Jill offers a great suggestion about volunteering, which was seconded by Janine Libbey. Janine comments that volunteering your translation services “will create good will and [you] can also use these organizations as references. My experience has been that these “freebies” often produce referrals to paying clients.”
Another sideline business for translators that I didn’t mention is transcription. Most translators are excellent typists and already have the computer setup required to do transcription.

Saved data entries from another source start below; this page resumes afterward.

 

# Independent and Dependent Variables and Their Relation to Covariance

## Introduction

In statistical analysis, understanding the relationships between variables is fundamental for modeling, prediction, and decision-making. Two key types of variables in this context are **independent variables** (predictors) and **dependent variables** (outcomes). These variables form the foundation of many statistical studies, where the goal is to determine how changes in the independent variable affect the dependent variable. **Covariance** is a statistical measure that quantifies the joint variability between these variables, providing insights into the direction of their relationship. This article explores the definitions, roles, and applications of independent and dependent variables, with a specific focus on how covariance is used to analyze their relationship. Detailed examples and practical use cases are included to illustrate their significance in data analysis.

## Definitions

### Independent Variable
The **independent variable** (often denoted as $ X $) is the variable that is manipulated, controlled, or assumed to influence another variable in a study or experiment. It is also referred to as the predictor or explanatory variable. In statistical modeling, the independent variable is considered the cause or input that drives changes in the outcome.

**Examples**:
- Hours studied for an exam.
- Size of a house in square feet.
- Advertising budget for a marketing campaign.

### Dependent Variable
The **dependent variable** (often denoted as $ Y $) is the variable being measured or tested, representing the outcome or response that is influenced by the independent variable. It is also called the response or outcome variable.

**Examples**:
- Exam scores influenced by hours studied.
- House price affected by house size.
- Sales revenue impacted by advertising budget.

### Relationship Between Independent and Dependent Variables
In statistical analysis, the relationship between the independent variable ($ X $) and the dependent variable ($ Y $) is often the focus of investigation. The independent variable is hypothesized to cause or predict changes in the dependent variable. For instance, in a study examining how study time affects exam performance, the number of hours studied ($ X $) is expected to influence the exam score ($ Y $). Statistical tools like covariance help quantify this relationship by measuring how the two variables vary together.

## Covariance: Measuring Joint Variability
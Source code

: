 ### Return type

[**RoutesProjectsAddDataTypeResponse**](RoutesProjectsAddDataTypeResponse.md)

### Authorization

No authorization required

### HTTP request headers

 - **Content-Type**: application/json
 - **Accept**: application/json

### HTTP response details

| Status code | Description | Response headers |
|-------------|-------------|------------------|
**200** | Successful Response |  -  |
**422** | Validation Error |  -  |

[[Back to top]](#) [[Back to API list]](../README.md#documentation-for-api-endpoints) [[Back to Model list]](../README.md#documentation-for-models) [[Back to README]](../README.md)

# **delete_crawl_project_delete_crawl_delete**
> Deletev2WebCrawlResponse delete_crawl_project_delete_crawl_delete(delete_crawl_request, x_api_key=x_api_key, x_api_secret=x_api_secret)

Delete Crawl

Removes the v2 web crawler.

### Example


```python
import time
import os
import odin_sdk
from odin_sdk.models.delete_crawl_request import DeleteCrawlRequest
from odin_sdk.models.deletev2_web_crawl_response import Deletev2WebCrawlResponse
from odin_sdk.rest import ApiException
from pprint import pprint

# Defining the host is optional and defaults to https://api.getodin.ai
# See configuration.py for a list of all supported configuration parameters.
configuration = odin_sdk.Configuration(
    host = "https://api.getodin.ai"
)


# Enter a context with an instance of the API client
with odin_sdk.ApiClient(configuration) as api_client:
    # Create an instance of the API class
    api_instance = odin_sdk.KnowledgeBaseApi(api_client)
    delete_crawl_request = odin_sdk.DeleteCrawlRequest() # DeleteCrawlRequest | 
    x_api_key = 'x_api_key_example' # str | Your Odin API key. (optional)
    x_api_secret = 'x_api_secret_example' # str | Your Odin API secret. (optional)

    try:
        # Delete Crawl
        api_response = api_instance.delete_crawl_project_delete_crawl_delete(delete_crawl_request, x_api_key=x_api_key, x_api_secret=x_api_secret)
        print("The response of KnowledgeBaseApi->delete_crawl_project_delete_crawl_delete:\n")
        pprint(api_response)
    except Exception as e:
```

Whether you are a native speaker of English or of another language, transcription could be a great way to supplement your income.
Ryan Ginstrom perceptively said “I think that specializing is the best overall way to earn more money: you work faster (because you’re familiar with the subject and have to do less research) and your work is better, so you can charge higher rates,” and also emphasized the importance of choosing a specialization that is in demand.
Thanks for these helpful comments!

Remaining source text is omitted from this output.